Dataset entries
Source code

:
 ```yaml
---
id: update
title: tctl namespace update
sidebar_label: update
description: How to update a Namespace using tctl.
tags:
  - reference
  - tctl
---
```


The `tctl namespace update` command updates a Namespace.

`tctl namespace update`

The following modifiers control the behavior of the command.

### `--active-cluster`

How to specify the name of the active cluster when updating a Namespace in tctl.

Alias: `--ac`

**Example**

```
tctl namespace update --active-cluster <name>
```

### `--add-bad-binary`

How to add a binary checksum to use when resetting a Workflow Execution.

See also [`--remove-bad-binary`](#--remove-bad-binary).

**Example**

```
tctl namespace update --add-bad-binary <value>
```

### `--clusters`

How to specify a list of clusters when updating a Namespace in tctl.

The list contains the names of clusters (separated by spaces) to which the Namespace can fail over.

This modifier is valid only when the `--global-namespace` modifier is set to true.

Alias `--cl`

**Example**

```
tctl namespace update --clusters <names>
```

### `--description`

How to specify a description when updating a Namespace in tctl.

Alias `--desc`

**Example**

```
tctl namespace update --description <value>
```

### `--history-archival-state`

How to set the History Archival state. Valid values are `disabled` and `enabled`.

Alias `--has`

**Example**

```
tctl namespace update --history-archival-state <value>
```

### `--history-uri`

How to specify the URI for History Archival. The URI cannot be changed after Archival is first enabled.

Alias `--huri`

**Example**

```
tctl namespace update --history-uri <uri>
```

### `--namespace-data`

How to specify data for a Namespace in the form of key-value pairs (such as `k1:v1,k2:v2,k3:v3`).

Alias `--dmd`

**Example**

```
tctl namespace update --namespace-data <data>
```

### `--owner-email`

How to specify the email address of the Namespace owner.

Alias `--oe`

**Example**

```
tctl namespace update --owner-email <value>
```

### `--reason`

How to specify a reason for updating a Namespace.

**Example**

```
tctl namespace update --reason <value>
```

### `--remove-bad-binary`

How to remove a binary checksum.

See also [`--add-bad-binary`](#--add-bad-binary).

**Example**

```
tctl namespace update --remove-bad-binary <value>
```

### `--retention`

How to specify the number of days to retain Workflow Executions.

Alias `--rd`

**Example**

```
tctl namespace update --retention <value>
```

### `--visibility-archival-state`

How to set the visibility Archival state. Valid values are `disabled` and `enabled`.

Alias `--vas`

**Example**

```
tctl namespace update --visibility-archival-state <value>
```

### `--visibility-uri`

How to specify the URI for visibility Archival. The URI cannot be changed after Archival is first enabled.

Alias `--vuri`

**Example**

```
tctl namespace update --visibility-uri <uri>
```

▶ **WHAT IS NEEDED**
Each line above should be copied exactly, with no line missing.

▶ **SOLUTION TO THE EXERCISE**
Source code

:
 ```yaml
---
id: update
title: tctl namespace update
sidebar_label: update
description: How to update a Namespace using tctl.
tags:
  - reference
  - tctl
---
```


The `tctl namespace update` command updates a Namespace.

`tctl namespace update`

The following modifiers control the behavior of the command.

### `--active-cluster`

How to specify the name of the active cluster when updating a Namespace in tctl.

Alias: `--ac`

**Example**

```
tctl namespace update --active-cluster <name>
```

### `--add-bad-binary`

How to add a binary checksum to use when resetting a Workflow Execution.

See also [`--remove-bad-binary`](#--remove-bad-binary).

**Example**

```
tctl namespace update --add-bad-binary <value>
```

### `--clusters`

How to specify a list of clusters when updating a Namespace in tctl.

The list contains the names of clusters (separated by spaces) to which the Namespace can fail over.

This modifier is valid only when the `--global-namespace` modifier is set to true.

Alias `--cl`

**Example**

```
tctl namespace update --clusters <names>
```

### `--description`

How to specify a description when updating a Namespace in tctl.

Alias `--desc`

**Example**

```
tctl namespace update --description <value>
```

### `--history-archival-state`

How to set the History Archival state. Valid values are `disabled` and `enabled`.

Alias `--has`

**Example**

```
tctl namespace update --history-archival-state <value>
```

### `--history-uri`

How to specify the URI for History Archival. The URI cannot be changed after Archival is first enabled.

Alias `--huri`

**Example**

```
tctl namespace update --history-uri <uri>
```

### `--namespace-data`

How to specify data for a Namespace in the form of key-value pairs (such as `k1:v1,k2:v2,k3:v3`).

Alias `--dmd`

**Example**

```
tctl namespace update --namespace-data <data>
```

### `--owner-email`

How to specify the email address of the Namespace owner.

Alias `--oe`

**Example**

```
tctl namespace update --owner-email <value>
```

### `--reason`

How to specify a reason for updating a Namespace.

**Example**

```
tctl namespace update --reason <value>
```

### `--remove-bad-binary`

How to remove a binary checksum.

See also [`--add-bad-binary`](#--add-bad-binary).

**Example**

```
tctl namespace update --remove-bad-binary <value>
```

### `--retention`

How to specify the number of days to retain Workflow Executions.

Alias `--rd`

**Example**

```
tctl namespace update --retention <value>
```

### `--visibility-archival-state`

How to set the visibility Archival state. Valid values are `disabled` and `enabled`.

Alias `--vas`

**Example**

```
tctl namespace update --visibility-archival-state <value>
```

### `--visibility-uri`

How to specify the URI for visibility Archival. The URI cannot be changed after Archival is first enabled.

Alias `--vuri`

**Example**

```
tctl namespace update --visibility-uri <uri>
```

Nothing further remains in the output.